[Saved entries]
-- Opening Marker --

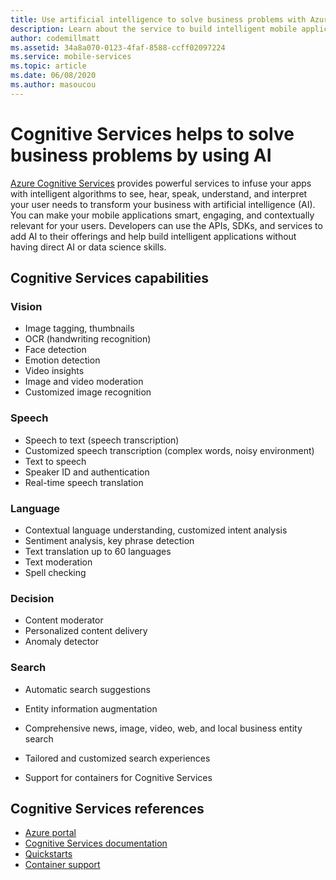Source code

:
 ```yaml
---
title: Use artificial intelligence to solve business problems with Azure Cognitive Services 
description: Learn about the service to build intelligent mobile applications powered by artificial intelligence.
author: codemillmatt
ms.assetid: 34a8a070-0123-4faf-8588-ccff02097224
ms.service: mobile-services
ms.topic: article
ms.date: 06/08/2020
ms.author: masoucou
---
```


# Cognitive Services helps to solve business problems by using AI

[Azure Cognitive Services](https://azure.microsoft.com/services/cognitive-services/) provides powerful services to infuse your apps with intelligent algorithms to see, hear, speak, understand, and interpret your user needs to transform your business with artificial intelligence (AI). You can make your mobile applications smart, engaging, and contextually relevant for your users. Developers can use the APIs, SDKs, and services to add AI to their offerings and help build intelligent applications without having direct AI or data science skills.

## Cognitive Services capabilities

### Vision

- Image tagging, thumbnails
- OCR (handwriting recognition)
- Face detection
- Emotion detection
- Video insights
- Image and video moderation
- Customized image recognition

### Speech

- Speech to text (speech transcription)
- Customized speech transcription (complex words, noisy environment)
- Text to speech
- Speaker ID and authentication
- Real-time speech translation

### Language

- Contextual language understanding, customized intent analysis
- Sentiment analysis, key phrase detection
- Text translation up to 60 languages
- Text moderation
- Spell checking

### Decision

- Content moderator
- Personalized content delivery
- Anomaly detector

### Search

- Automatic search suggestions 
- Entity information augmentation
- Comprehensive news, image, video, web, and local business entity search
- Tailored and customized search experiences

- Support for containers for Cognitive Services

##  Cognitive Services references

- [Azure portal](https://portal.azure.com) 
- [Cognitive Services documentation](/azure/cognitive-services/welcome)
- [Quickstarts](/azure/cognitive-services/cognitive-services-apis-create-account)
- [Container support](/azure/cognitive-services/cognitive-services-container-support)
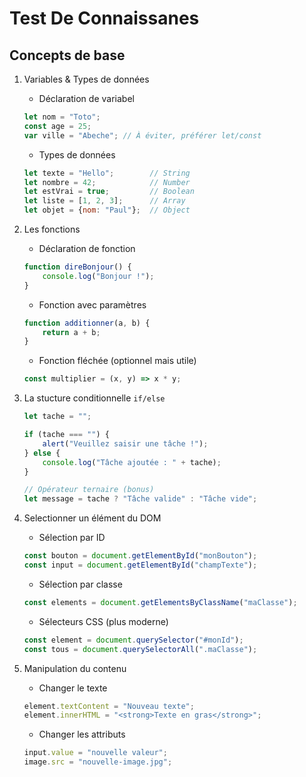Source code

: # Test De Connaissanes

## Concepts de base

1. Variables & Types de données

    - Déclaration de variabel

    ```javascript
    let nom = "Toto";
    const age = 25;
    var ville = "Abeche"; // À éviter, préférer let/const
    ```

    - Types de données

    ```javascript
    let texte = "Hello";        // String
    let nombre = 42;            // Number  
    let estVrai = true;         // Boolean
    let liste = [1, 2, 3];      // Array
    let objet = {nom: "Paul"};  // Object
    ```

2. Les fonctions

    - Déclaration de fonction

    ```javascript
    function direBonjour() {
        console.log("Bonjour !");
    }
    ```

    - Fonction avec paramètres

    ```javascript
    function additionner(a, b) {
        return a + b;
    }
    ```

    - Fonction fléchée (optionnel mais utile)

    ```javascript
    const multiplier = (x, y) => x * y;
    ```

3. La stucture conditionnelle `if/else`

    ```javascript
    let tache = "";

    if (tache === "") {
        alert("Veuillez saisir une tâche !");
    } else {
        console.log("Tâche ajoutée : " + tache);
    }

    // Opérateur ternaire (bonus)
    let message = tache ? "Tâche valide" : "Tâche vide";
    ```

4. Selectionner un élément du DOM

    - Sélection par ID

    ```javascript
    const bouton = document.getElementById("monBouton");
    const input = document.getElementById("champTexte");
    ```

    - Sélection par classe

    ```javascript
    const elements = document.getElementsByClassName("maClasse");
    ```

    - Sélecteurs CSS (plus moderne)

    ```javascript
    const element = document.querySelector("#monId");
    const tous = document.querySelectorAll(".maClasse");
    ```

5. Manipulation du contenu

    - Changer le texte

    ```javascript
    element.textContent = "Nouveau texte";
    element.innerHTML = "<strong>Texte en gras</strong>";
    ```

    - Changer les attributs

    ```javascript
    input.value = "nouvelle valeur";
    image.src = "nouvelle-image.jpg";
    ```
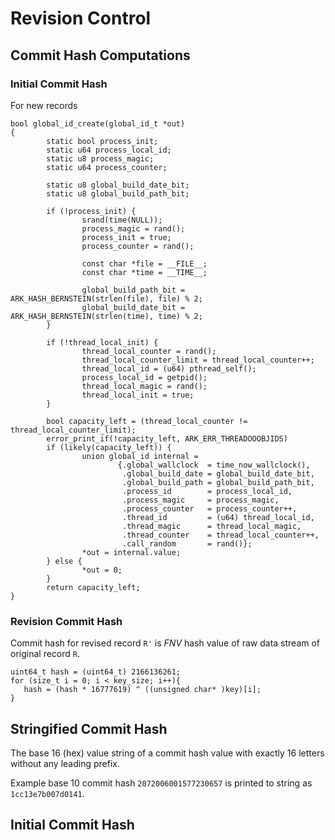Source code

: # Revision Control

## Commit Hash Computations

### Initial Commit Hash

For new records

```
bool global_id_create(global_id_t *out)
{
        static bool process_init;
        static u64 process_local_id;
        static u8 process_magic;
        static u64 process_counter;

        static u8 global_build_date_bit;
        static u8 global_build_path_bit;

        if (!process_init) {
                srand(time(NULL));
                process_magic = rand();
                process_init = true;
                process_counter = rand();

                const char *file = __FILE__;
                const char *time = __TIME__;

                global_build_path_bit = ARK_HASH_BERNSTEIN(strlen(file), file) % 2;
                global_build_date_bit = ARK_HASH_BERNSTEIN(strlen(time), time) % 2;
        }

        if (!thread_local_init) {
                thread_local_counter = rand();
                thread_local_counter_limit = thread_local_counter++;
                thread_local_id = (u64) pthread_self();
                process_local_id = getpid();
                thread_local_magic = rand();
                thread_local_init = true;
        }

        bool capacity_left = (thread_local_counter != thread_local_counter_limit);
        error_print_if(!capacity_left, ARK_ERR_THREADOOOBJIDS)
        if (likely(capacity_left)) {
                union global_id internal =
                        {.global_wallclock  = time_now_wallclock(), 
                         .global_build_date = global_build_date_bit, 
                         .global_build_path = global_build_path_bit, 
                         .process_id        = process_local_id, 
                         .process_magic     = process_magic, 
                         .process_counter   = process_counter++, 
                         .thread_id         = (u64) thread_local_id, 
                         .thread_magic      = thread_local_magic, 
                         .thread_counter    = thread_local_counter++, 
                         .call_random       = rand()};
                *out = internal.value;
        } else {
                *out = 0;
        }
        return capacity_left;
}
``` 

### Revision Commit Hash

Commit hash for revised record `R'` is _FNV_ hash value of raw data stream of original record `R`.

```
uint64_t hash = (uint64_t) 2166136261;
for (size_t i = 0; i < key_size; i++){
   hash = (hash * 16777619) ^ ((unsigned char* )key)[i];
}
```

## Stringified Commit Hash

The base 16 (hex) value string of a commit hash value with exactly 16 letters without any leading prefix.

Example base 10 commit hash `2072006001577230657` is printed to string as `1cc13e7b007d0141`.

## Initial Commit Hash



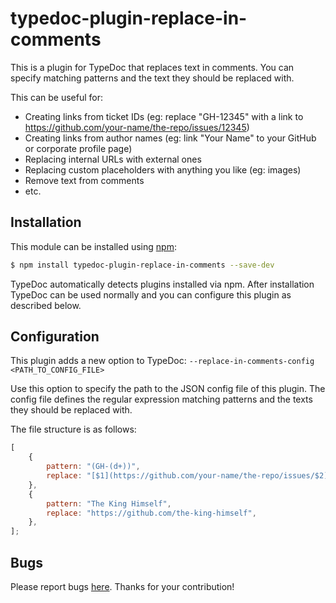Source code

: # typedoc-plugin-replace-in-comments

This is a plugin for TypeDoc that replaces text in comments. You can specify matching patterns and the text they should
be replaced with.

This can be useful for:

-   Creating links from ticket IDs (eg: replace "GH-12345" with a link to https://github.com/your-name/the-repo/issues/12345)
-   Creating links from author names (eg: link "Your Name" to your GitHub or corporate profile page)
-   Replacing internal URLs with external ones
-   Replacing custom placeholders with anything you like (eg: images)
-   Remove text from comments
-   etc.

## Installation

This module can be installed using [npm](https://www.npmjs.com/package/typedoc-plugin-replace-in-comments):

```sh
$ npm install typedoc-plugin-replace-in-comments --save-dev
```

TypeDoc automatically detects plugins installed via npm. After installation TypeDoc can be used normally and you can
configure this plugin as described below.

## Configuration

This plugin adds a new option to TypeDoc: `--replace-in-comments-config <PATH_TO_CONFIG_FILE>`

Use this option to specify the path to the JSON config file of this plugin.
The config file defines the regular expression matching patterns and the texts they should be replaced with.

The file structure is as follows:

```javascript
[
    {
        pattern: "(GH-(d+))",
        replace: "[$1](https://github.com/your-name/the-repo/issues/$2)",
    },
    {
        pattern: "The King Himself",
        replace: "https://github.com/the-king-himself",
    },
];
```

## Bugs

Please report bugs [here](https://github.com/krisztianb/typedoc-plugin-replace-in-comments/issues).
Thanks for your contribution!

-- Closing Marker --

▸ **YOUR INSTRUCTIONS**
Transcribe, from the records above, the first line and every line after it up to and including the line with "- Comprehensive news, image, video, web, and"; omit pictures.

▸ **EXERCISE ANSWER**
Source code

:
 ```yaml
---
title: Use artificial intelligence to solve business problems with Azure Cognitive Services 
description: Learn about the service to build intelligent mobile applications powered by artificial intelligence.
author: codemillmatt
ms.assetid: 34a8a070-0123-4faf-8588-ccff02097224
ms.service: mobile-services
ms.topic: article
ms.date: 06/08/2020
ms.author: masoucou
---
```


# Cognitive Services helps to solve business problems by using AI

[Azure Cognitive Services](https://azure.microsoft.com/services/cognitive-services/) provides powerful services to infuse your apps with intelligent algorithms to see, hear, speak, understand, and interpret your user needs to transform your business with artificial intelligence (AI). You can make your mobile applications smart, engaging, and contextually relevant for your users. Developers can use the APIs, SDKs, and services to add AI to their offerings and help build intelligent applications without having direct AI or data science skills.

## Cognitive Services capabilities

### Vision

- Image tagging, thumbnails
- OCR (handwriting recognition)
- Face detection
- Emotion detection
- Video insights
- Image and video moderation
- Customized image recognition

### Speech

- Speech to text (speech transcription)
- Customized speech transcription (complex words, noisy environment)
- Text to speech
- Speaker ID and authentication
- Real-time speech translation

### Language

- Contextual language understanding, customized intent analysis
- Sentiment analysis, key phrase detection
- Text translation up to 60 languages
- Text moderation
- Spell checking

### Decision

- Content moderator
- Personalized content delivery
- Anomaly detector

### Search

- Automatic search suggestions 
- Entity information augmentation
- Comprehensive news, image, video, web, and local business entity search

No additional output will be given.